--- Provided material Enclosed Below ---

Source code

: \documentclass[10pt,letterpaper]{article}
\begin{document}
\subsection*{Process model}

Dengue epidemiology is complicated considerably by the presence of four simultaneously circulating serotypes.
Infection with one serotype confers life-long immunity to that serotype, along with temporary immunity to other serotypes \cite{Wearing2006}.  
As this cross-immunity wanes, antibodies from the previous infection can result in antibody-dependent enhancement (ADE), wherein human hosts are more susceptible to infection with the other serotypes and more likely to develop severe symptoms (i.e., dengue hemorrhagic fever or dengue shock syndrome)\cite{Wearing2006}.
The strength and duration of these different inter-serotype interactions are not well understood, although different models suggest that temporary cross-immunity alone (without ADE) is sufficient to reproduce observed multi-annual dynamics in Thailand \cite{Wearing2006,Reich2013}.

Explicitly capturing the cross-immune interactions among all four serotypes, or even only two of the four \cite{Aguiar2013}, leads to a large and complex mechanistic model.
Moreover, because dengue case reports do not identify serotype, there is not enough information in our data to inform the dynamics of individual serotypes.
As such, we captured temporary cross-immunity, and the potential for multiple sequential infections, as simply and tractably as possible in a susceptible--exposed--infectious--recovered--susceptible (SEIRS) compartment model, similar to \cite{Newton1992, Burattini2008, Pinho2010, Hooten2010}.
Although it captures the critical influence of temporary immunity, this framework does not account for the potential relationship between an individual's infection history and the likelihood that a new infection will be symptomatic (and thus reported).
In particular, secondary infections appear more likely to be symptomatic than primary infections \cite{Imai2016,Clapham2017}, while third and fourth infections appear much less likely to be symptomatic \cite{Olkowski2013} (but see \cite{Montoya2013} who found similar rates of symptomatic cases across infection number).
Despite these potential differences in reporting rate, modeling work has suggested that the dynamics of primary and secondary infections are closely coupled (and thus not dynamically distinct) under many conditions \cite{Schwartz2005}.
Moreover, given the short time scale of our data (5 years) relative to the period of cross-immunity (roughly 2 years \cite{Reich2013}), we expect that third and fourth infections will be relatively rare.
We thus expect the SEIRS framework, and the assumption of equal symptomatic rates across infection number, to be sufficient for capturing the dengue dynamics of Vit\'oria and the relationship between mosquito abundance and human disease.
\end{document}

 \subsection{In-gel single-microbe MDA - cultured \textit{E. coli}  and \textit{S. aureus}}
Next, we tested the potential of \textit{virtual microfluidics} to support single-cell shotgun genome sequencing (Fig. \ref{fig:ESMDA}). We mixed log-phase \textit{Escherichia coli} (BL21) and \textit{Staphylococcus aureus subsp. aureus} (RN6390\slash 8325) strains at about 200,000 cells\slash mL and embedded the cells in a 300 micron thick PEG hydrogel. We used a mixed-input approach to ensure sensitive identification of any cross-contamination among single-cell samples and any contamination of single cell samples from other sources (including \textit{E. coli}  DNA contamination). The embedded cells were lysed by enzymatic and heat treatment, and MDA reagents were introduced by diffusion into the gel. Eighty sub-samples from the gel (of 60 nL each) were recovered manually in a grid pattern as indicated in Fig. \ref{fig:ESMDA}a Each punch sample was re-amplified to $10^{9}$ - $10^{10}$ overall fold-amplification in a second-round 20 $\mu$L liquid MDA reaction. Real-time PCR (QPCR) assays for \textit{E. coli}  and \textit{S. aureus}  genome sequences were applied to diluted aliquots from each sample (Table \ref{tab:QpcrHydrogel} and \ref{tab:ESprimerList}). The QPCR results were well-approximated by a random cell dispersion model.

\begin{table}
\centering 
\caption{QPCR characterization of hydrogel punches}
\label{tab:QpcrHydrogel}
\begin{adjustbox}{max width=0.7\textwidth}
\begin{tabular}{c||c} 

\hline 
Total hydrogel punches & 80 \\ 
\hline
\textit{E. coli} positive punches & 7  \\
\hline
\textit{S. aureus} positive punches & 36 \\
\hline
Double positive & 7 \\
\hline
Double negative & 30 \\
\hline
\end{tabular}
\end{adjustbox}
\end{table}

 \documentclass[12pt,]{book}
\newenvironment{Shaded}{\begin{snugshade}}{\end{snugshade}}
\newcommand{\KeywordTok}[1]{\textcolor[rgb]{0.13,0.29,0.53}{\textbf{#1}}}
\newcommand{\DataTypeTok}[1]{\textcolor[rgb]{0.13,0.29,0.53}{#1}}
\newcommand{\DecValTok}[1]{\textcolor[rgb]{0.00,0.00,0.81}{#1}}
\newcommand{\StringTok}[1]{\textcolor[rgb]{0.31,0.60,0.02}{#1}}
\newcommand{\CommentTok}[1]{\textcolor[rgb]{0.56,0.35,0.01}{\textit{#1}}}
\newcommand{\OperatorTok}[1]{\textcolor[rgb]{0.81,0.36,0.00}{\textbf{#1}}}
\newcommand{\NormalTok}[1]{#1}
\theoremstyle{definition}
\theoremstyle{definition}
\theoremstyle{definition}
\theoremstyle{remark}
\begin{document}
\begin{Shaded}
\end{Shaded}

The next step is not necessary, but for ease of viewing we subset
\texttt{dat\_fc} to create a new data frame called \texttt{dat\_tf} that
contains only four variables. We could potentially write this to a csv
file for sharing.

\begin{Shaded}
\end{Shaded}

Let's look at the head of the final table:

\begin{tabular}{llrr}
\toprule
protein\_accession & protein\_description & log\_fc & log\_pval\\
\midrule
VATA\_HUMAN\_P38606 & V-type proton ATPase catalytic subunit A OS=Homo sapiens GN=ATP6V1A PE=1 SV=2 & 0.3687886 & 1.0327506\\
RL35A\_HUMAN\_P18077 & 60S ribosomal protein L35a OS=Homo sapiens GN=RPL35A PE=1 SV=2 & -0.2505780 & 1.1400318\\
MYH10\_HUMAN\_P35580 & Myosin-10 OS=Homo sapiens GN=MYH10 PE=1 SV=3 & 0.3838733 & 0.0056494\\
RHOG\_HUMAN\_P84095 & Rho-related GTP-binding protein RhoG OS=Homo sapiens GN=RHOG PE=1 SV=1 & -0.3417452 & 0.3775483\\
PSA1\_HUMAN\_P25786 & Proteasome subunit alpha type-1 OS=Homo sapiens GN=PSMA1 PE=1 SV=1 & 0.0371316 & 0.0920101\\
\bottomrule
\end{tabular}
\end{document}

--- End of Enclosed Provided material ---

▶ **Instructions to follow**: All the lines above need to be retyped exactly, with nothing left out.

▶ **Your response**:
Source code

: \documentclass[10pt,letterpaper]{article}
\begin{document}
\subsection*{Process model}

Dengue epidemiology is complicated considerably by the presence of four simultaneously circulating serotypes.
Infection with one serotype confers life-long immunity to that serotype, along with temporary immunity to other serotypes \cite{Wearing2006}.  
As this cross-immunity wanes, antibodies from the previous infection can result in antibody-dependent enhancement (ADE), wherein human hosts are more susceptible to infection with the other serotypes and more likely to develop severe symptoms (i.e., dengue hemorrhagic fever or dengue shock syndrome)\cite{Wearing2006}.
The strength and duration of these different inter-serotype interactions are not well understood, although different models suggest that temporary cross-immunity alone (without ADE) is sufficient to reproduce observed multi-annual dynamics in Thailand \cite{Wearing2006,Reich2013}.

Explicitly capturing the cross-immune interactions among all four serotypes, or even only two of the four \cite{Aguiar2013}, leads to a large and complex mechanistic model.
Moreover, because dengue case reports do not identify serotype, there is not enough information in our data to inform the dynamics of individual serotypes.
As such, we captured temporary cross-immunity, and the potential for multiple sequential infections, as simply and tractably as possible in a susceptible--exposed--infectious--recovered--susceptible (SEIRS) compartment model, similar to \cite{Newton1992, Burattini2008, Pinho2010, Hooten2010}.
Although it captures the critical influence of temporary immunity, this framework does not account for the potential relationship between an individual's infection history and the likelihood that a new infection will be symptomatic (and thus reported).
In particular, secondary infections appear more likely to be symptomatic than primary infections \cite{Imai2016,Clapham2017}, while third and fourth infections appear much less likely to be symptomatic \cite{Olkowski2013} (but see \cite{Montoya2013} who found similar rates of symptomatic cases across infection number).
Despite these potential differences in reporting rate, modeling work has suggested that the dynamics of primary and secondary infections are closely coupled (and thus not dynamically distinct) under many conditions \cite{Schwartz2005}.
Moreover, given the short time scale of our data (5 years) relative to the period of cross-immunity (roughly 2 years \cite{Reich2013}), we expect that third and fourth infections will be relatively rare.
We thus expect the SEIRS framework, and the assumption of equal symptomatic rates across infection number, to be sufficient for capturing the dengue dynamics of Vit\'oria and the relationship between mosquito abundance and human disease.
\end{document}

 \subsection{In-gel single-microbe MDA - cultured \textit{E. coli}  and \textit{S. aureus}}
Next, we tested the potential of \textit{virtual microfluidics} to support single-cell shotgun genome sequencing (Fig. \ref{fig:ESMDA}). We mixed log-phase \textit{Escherichia coli} (BL21) and \textit{Staphylococcus aureus subsp. aureus} (RN6390\slash 8325) strains at about 200,000 cells\slash mL and embedded the cells in a 300 micron thick PEG hydrogel. We used a mixed-input approach to ensure sensitive identification of any cross-contamination among single-cell samples and any contamination of single cell samples from other sources (including \textit{E. coli}  DNA contamination). The embedded cells were lysed by enzymatic and heat treatment, and MDA reagents were introduced by diffusion into the gel. Eighty sub-samples from the gel (of 60 nL each) were recovered manually in a grid pattern as indicated in Fig. \ref{fig:ESMDA}a Each punch sample was re-amplified to $10^{9}$ - $10^{10}$ overall fold-amplification in a second-round 20 $\mu$L liquid MDA reaction. Real-time PCR (QPCR) assays for \textit{E. coli}  and \textit{S. aureus}  genome sequences were applied to diluted aliquots from each sample (Table \ref{tab:QpcrHydrogel} and \ref{tab:ESprimerList}). The QPCR results were well-approximated by a random cell dispersion model.

\begin{table}
\centering 
\caption{QPCR characterization of hydrogel punches}
\label{tab:QpcrHydrogel}
\begin{adjustbox}{max width=0.7\textwidth}
\begin{tabular}{c||c} 

\hline 
Total hydrogel punches & 80 \\ 
\hline
\textit{E. coli} positive punches & 7  \\
\hline
\textit{S. aureus} positive punches & 36 \\
\hline
Double positive & 7 \\
\hline
Double negative & 30 \\
\hline
\end{tabular}
\end{adjustbox}
\end{table}

 \documentclass[12pt,]{book}
\newenvironment{Shaded}{\begin{snugshade}}{\end{snugshade}}
\newcommand{\KeywordTok}[1]{\textcolor[rgb]{0.13,0.29,0.53}{\textbf{#1}}}
\newcommand{\DataTypeTok}[1]{\textcolor[rgb]{0.13,0.29,0.53}{#1}}
\newcommand{\DecValTok}[1]{\textcolor[rgb]{0.00,0.00,0.81}{#1}}
\newcommand{\StringTok}[1]{\textcolor[rgb]{0.31,0.60,0.02}{#1}}
\newcommand{\CommentTok}[1]{\textcolor[rgb]{0.56,0.35,0.01}{\textit{#1}}}
\newcommand{\OperatorTok}[1]{\textcolor[rgb]{0.81,0.36,0.00}{\textbf{#1}}}
\newcommand{\NormalTok}[1]{#1}
\theoremstyle{definition}
\theoremstyle{definition}
\theoremstyle{definition}
\theoremstyle{remark}
\begin{document}
\begin{Shaded}
\end{Shaded}

The next step is not necessary, but for ease of viewing we subset
\texttt{dat\_fc} to create a new data frame called \texttt{dat\_tf} that
contains only four variables. We could potentially write this to a csv
file for sharing.

\begin{Shaded}
\end{Shaded}

Let's look at the head of the final table:

\begin{tabular}{llrr}
\toprule
protein\_accession & protein\_description & log\_fc & log\_pval\\
\midrule
VATA\_HUMAN\_P38606 & V-type proton ATPase catalytic subunit A OS=Homo sapiens GN=ATP6V1A PE=1 SV=2 & 0.3687886 & 1.0327506\\
RL35A\_HUMAN\_P18077 & 60S ribosomal protein L35a OS=Homo sapiens GN=RPL35A PE=1 SV=2 & -0.2505780 & 1.1400318\\
MYH10\_HUMAN\_P35580 & Myosin-10 OS=Homo sapiens GN=MYH10 PE=1 SV=3 & 0.3838733 & 0.0056494\\
RHOG\_HUMAN\_P84095 & Rho-related GTP-binding protein RhoG OS=Homo sapiens GN=RHOG PE=1 SV=1 & -0.3417452 & 0.3775483\\
PSA1\_HUMAN\_P25786 & Proteasome subunit alpha type-1 OS=Homo sapiens GN=PSMA1 PE=1 SV=1 & 0.0371316 & 0.0920101\\
\bottomrule
\end{tabular}
\end{document}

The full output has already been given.